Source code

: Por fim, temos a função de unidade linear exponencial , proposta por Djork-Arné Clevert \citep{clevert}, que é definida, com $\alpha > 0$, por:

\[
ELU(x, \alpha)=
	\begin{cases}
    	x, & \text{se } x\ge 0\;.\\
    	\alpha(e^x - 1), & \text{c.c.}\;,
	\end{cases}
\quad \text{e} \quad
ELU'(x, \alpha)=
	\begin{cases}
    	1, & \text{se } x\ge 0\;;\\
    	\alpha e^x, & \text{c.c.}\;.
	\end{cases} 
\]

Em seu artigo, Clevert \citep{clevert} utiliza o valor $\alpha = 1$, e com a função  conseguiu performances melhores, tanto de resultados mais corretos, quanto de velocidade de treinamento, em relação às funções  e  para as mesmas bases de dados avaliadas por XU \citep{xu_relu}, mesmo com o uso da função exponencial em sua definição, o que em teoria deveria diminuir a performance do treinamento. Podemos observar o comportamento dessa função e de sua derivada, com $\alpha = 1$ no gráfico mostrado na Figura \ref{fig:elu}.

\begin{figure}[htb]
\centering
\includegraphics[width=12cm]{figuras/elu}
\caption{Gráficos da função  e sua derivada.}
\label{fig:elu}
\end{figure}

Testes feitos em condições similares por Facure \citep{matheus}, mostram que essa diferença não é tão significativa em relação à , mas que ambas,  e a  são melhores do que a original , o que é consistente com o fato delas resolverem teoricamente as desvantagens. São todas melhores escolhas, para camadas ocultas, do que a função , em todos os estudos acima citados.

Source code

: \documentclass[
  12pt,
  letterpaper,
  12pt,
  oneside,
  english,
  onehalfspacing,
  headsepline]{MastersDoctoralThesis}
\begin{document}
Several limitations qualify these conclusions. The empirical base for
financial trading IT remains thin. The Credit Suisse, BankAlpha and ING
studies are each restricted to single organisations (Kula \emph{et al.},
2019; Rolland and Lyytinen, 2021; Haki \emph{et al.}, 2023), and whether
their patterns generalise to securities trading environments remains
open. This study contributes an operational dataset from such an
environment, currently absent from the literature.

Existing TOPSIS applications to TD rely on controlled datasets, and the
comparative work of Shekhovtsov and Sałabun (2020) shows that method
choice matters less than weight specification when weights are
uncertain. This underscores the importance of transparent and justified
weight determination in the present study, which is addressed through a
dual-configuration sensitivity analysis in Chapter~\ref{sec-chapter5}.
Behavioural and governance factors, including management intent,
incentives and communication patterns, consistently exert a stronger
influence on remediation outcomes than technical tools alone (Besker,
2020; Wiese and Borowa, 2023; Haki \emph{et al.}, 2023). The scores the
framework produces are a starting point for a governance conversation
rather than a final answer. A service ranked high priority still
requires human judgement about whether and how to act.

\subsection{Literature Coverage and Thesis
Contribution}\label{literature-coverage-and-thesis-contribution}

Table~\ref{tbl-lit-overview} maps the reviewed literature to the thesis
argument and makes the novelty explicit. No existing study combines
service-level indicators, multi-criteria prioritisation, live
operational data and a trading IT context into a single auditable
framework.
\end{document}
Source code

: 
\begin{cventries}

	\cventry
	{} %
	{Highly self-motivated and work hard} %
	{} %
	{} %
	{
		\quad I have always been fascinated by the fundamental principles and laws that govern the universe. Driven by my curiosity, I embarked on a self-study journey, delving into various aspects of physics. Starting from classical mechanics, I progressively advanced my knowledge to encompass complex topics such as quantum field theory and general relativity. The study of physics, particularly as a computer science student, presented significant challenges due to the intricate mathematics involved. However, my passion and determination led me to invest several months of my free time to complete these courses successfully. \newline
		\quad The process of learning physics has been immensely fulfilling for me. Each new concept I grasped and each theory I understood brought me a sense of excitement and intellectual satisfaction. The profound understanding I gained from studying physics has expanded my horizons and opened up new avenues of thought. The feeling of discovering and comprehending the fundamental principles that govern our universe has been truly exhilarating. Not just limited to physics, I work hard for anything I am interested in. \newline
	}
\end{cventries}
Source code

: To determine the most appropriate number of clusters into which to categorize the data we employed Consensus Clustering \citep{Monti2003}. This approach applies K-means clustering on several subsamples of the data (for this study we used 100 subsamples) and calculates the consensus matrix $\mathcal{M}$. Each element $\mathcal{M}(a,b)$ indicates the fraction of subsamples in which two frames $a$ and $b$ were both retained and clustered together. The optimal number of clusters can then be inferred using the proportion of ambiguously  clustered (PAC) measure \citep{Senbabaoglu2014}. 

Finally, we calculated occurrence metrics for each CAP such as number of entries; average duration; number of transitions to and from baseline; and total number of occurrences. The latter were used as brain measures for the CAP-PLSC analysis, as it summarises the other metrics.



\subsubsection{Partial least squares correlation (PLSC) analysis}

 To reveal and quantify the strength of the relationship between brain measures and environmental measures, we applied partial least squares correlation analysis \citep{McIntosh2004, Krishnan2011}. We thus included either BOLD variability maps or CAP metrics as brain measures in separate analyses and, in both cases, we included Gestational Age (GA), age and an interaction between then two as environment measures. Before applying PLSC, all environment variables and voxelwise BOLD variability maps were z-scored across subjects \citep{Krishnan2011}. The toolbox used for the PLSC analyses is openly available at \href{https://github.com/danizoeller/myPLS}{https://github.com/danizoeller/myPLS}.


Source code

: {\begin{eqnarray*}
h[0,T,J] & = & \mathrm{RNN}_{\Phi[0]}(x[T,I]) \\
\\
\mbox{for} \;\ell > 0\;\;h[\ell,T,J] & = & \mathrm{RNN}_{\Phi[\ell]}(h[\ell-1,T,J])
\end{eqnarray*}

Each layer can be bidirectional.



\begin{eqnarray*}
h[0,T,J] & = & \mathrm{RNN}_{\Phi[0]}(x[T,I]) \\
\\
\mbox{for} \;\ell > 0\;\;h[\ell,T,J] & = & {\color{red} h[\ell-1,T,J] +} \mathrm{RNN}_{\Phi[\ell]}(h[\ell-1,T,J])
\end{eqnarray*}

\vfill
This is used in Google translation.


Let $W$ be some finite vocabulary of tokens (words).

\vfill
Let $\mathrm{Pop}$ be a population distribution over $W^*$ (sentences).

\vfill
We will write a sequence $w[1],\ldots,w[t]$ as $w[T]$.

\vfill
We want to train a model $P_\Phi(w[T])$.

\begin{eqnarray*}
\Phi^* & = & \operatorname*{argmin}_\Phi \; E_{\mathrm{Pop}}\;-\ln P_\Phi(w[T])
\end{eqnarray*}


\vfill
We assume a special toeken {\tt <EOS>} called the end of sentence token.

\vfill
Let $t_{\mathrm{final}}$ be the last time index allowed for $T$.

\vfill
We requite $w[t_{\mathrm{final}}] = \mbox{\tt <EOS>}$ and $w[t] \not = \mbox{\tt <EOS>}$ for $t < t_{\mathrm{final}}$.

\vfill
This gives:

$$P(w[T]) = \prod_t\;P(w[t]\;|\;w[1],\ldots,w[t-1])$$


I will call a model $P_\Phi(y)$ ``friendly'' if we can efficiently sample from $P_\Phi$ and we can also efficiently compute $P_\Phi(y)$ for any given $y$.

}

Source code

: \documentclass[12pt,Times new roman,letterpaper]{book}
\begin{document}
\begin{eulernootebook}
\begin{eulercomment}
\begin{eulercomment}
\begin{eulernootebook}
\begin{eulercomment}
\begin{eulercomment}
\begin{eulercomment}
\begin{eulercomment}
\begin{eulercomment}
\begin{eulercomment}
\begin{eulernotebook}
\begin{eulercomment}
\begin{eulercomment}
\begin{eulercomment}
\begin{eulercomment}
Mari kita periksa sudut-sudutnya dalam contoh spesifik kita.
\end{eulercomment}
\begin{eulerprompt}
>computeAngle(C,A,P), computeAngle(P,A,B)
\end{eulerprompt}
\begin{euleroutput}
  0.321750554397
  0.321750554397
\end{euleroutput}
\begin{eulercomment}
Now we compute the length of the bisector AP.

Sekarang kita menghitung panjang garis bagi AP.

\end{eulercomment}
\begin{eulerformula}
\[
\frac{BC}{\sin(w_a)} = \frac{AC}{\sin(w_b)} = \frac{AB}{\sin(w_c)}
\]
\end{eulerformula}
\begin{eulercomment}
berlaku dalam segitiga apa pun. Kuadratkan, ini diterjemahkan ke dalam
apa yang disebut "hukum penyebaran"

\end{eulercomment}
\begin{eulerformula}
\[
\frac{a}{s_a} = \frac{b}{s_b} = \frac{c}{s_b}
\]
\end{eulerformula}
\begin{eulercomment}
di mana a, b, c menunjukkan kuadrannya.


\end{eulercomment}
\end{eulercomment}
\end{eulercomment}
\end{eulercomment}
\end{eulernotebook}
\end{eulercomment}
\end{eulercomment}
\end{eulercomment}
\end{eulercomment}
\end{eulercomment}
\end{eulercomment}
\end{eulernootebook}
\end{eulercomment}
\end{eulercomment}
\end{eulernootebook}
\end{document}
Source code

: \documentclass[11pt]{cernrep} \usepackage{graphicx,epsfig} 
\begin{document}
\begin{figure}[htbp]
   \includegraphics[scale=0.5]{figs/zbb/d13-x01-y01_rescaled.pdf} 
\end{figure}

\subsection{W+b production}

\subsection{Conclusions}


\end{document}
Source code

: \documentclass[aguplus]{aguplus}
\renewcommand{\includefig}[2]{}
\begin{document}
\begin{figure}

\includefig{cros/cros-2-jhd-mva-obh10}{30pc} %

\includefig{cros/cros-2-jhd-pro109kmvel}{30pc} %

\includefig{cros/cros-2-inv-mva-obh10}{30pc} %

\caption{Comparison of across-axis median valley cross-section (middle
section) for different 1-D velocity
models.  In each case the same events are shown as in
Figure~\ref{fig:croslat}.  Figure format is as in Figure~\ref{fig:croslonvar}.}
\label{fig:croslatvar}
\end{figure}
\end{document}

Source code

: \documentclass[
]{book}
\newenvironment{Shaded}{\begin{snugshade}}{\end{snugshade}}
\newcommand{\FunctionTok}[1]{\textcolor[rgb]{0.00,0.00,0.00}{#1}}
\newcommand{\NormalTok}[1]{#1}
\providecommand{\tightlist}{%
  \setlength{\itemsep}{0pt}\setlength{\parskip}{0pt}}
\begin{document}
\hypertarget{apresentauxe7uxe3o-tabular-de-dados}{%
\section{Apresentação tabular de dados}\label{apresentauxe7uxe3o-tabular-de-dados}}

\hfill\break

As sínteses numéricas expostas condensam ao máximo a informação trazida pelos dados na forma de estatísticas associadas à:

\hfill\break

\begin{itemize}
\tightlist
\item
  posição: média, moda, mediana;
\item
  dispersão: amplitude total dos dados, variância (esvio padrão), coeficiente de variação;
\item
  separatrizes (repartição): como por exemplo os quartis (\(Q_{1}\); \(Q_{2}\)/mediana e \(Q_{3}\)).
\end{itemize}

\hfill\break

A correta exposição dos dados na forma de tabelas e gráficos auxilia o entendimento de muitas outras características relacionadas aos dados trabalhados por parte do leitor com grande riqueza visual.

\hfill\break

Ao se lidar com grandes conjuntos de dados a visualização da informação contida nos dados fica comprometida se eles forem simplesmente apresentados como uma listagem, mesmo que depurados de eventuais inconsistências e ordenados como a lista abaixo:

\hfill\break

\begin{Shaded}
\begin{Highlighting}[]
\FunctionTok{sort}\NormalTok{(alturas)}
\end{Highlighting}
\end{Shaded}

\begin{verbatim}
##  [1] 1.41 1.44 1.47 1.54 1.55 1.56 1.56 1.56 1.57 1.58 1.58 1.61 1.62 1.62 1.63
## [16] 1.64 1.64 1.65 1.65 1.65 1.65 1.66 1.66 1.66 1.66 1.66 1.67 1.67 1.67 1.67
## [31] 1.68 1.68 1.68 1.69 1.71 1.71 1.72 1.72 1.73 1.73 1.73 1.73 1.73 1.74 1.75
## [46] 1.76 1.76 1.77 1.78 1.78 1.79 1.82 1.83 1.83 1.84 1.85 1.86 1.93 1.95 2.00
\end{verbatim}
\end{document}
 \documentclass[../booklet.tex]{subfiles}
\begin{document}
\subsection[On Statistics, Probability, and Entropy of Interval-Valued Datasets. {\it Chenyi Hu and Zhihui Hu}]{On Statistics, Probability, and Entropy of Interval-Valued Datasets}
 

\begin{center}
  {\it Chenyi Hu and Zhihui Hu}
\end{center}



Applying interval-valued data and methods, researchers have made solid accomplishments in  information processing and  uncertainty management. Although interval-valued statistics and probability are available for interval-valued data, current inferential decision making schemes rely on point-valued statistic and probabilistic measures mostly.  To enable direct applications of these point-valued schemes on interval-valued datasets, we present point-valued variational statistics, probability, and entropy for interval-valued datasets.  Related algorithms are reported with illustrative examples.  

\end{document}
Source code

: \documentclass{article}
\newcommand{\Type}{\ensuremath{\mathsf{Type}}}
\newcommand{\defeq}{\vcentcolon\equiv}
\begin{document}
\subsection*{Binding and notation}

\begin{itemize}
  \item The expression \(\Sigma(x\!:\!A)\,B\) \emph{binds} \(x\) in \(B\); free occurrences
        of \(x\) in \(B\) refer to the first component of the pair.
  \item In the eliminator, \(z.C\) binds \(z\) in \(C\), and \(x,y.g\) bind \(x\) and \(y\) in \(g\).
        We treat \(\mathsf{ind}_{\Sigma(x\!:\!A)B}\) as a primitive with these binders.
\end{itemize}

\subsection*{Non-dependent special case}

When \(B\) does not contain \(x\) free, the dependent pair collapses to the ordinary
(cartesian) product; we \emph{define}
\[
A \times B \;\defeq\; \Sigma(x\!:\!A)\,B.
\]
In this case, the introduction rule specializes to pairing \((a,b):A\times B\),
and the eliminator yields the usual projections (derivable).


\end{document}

> TASK
Your answer must be an exact transcription of the lines from the one containing "of \(x\) in" through the last line of the records above, and nothing else.

> COMPLETED TASK
        of \(x\) in \(B\) refer to the first component of the pair.
  \item In the eliminator, \(z.C\) binds \(z\) in \(C\), and \(x,y.g\) bind \(x\) and \(y\) in \(g\).
        We treat \(\mathsf{ind}_{\Sigma(x\!:\!A)B}\) as a primitive with these binders.
\end{itemize}

\subsection*{Non-dependent special case}

When \(B\) does not contain \(x\) free, the dependent pair collapses to the ordinary
(cartesian) product; we \emph{define}
\[
A \times B \;\defeq\; \Sigma(x\!:\!A)\,B.
\]
In this case, the introduction rule specializes to pairing \((a,b):A\times B\),
and the eliminator yields the usual projections (derivable).


\end{document}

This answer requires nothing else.